According to Tata Consulting Engineers Limited, Indian coal with a sulphur content of 0.5 per cent is projected to emit 2,012 mg per Nm3 of sulphur dioxide (SO2). In contrast, imported coal with the same sulphur content will emit 1,326 mg per Nm3 of SO2. This indicates that the sulphur content in Indian coal is relatively higher than that of imported coal.

Emission norms

In December 2015, the Ministry of Environment, Forest and Climate Change (MoEFCC) updated the emission standards for PM, SO2 and oxides of nitrogen for TPPs. Originally, TPPs were required to install emission control systems by December 2017, but this deadline has been extended multiple times. In September 2022, the MoEFCC extended TPPs’ sulphur emission reduction deadlines by two years, now due by December 2026. For Category A coal-based units, the SO2 emission norms deadline shifted from December 31, 2022, to December 31, 2024. Likewise, for Category B units, it changed from December 31, 2023, to December 31, 2025. Category C TPPs’ deadline was extended from December 31, 2024, to December 31, 2026. Further, non-compliant TPPs will face environmental compensation charges, ranging from Re 0.20 to Re 0.40 per unit, depending on the duration of non-compliance.

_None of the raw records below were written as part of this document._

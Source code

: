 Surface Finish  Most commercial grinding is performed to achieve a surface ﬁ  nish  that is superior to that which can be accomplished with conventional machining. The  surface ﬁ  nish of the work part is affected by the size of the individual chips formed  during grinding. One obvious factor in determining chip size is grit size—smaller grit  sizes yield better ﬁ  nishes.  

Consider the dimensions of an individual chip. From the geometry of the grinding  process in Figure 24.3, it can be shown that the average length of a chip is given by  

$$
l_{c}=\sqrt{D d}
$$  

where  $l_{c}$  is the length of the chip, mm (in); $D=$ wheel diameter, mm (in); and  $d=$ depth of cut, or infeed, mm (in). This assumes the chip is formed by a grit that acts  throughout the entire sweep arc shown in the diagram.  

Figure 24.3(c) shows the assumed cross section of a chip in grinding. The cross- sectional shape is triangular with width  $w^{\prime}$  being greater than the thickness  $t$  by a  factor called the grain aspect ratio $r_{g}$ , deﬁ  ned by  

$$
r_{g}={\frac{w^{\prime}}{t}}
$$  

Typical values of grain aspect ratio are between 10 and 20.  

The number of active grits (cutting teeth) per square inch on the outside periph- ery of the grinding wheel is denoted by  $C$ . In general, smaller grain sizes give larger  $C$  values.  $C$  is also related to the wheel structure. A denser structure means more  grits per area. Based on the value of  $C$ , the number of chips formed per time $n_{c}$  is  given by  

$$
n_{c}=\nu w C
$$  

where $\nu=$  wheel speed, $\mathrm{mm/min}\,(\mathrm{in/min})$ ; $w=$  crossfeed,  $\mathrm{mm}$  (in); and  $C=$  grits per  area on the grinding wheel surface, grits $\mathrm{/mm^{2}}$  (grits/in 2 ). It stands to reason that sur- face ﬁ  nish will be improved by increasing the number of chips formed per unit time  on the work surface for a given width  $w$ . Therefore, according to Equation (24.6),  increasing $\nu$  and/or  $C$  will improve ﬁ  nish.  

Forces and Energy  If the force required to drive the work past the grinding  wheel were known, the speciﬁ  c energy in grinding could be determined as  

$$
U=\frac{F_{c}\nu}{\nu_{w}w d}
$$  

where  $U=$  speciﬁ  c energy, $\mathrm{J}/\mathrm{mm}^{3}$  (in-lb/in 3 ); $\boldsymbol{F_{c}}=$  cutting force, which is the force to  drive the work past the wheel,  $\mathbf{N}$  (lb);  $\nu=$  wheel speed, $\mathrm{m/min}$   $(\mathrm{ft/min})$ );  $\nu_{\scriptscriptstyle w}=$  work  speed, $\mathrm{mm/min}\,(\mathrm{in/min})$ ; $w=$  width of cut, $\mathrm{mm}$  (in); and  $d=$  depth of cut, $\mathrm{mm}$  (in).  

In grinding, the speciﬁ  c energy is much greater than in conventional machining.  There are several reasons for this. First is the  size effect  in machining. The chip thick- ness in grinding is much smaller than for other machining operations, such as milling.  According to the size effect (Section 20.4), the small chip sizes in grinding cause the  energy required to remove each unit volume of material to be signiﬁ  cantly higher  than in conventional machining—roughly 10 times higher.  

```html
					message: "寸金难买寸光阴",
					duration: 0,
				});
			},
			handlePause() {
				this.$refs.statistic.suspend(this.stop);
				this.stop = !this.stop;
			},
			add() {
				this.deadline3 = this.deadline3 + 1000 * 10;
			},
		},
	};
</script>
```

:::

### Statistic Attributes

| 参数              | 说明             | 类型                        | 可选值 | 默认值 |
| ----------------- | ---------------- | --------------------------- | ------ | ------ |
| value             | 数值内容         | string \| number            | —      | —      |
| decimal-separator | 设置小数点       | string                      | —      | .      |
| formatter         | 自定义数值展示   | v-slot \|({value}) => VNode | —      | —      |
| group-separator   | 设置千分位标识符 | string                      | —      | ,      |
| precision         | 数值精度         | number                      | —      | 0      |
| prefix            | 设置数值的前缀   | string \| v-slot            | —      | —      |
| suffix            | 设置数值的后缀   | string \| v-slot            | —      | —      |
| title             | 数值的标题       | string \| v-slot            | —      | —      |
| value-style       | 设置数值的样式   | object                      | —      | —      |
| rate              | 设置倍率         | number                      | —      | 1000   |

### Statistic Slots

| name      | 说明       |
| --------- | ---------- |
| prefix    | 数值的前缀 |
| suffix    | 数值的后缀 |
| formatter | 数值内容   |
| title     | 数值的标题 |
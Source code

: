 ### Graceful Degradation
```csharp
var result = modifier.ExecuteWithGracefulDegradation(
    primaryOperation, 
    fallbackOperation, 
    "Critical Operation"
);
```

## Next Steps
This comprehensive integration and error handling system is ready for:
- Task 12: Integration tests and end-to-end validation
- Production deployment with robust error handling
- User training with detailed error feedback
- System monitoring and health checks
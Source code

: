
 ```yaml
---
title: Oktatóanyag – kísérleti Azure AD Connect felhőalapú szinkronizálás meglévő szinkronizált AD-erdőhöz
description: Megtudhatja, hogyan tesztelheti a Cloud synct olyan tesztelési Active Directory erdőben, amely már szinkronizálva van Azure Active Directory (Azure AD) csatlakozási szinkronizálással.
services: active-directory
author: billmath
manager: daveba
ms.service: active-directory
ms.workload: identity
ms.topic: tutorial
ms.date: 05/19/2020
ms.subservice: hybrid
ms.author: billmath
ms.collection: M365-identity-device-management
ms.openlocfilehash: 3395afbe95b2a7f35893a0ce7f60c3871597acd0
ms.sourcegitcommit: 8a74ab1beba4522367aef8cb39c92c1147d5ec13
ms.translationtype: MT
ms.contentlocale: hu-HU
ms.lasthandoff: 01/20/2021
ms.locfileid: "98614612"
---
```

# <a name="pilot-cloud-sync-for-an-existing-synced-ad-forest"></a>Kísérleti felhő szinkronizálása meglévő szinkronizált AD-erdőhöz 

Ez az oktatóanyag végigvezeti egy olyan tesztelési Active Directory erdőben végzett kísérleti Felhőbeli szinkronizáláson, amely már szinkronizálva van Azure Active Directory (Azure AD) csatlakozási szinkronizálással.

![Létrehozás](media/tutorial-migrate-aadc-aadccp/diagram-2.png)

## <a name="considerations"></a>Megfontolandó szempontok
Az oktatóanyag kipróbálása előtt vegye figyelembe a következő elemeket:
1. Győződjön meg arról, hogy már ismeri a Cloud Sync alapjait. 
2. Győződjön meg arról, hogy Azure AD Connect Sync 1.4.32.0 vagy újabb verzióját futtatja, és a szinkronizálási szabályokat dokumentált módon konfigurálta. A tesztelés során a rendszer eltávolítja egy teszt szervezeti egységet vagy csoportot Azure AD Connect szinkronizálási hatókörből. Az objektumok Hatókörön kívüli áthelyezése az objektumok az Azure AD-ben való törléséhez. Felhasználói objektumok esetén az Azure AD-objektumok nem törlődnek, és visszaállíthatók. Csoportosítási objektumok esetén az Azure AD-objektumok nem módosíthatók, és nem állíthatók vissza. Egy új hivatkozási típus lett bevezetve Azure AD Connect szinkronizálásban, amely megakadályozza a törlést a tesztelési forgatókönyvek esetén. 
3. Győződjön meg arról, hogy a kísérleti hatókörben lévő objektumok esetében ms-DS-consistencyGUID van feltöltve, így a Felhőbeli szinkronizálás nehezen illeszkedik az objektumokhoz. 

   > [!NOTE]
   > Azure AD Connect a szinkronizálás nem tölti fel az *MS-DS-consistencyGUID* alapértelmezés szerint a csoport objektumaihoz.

Regarding NOx standards, power plants commissioned between 2003 and 2016 initially had a NOx emissions limit of 300 mg per Nm3, which is now raised to 450 mg per Nm3. For plants commissioned from 2017 onwards, the limit is set at 100 mg per Nm3. Older plants commissioned before December 2003 have a limit of 600 mg per Nm3. The MoEFCC’s March 2021 notification set the deadlines for compliance – December 2022, 2023, and 2024 for Categories A, B, and C, respectively. Failure to meet these standards will incur emission compensation charges. The revised PM emission standards vary based on plant installation dates. Plants commissioned until December 31, 2003, have a limit of 100 mg per Nm3, while those commissioned between January 1, 2004, and December 31, 2016, have a limit of 50 mg per Nm3. Plants commissioned from January 1, 2017, onwards must adhere to a stricter limit of 30 mg per Nm3.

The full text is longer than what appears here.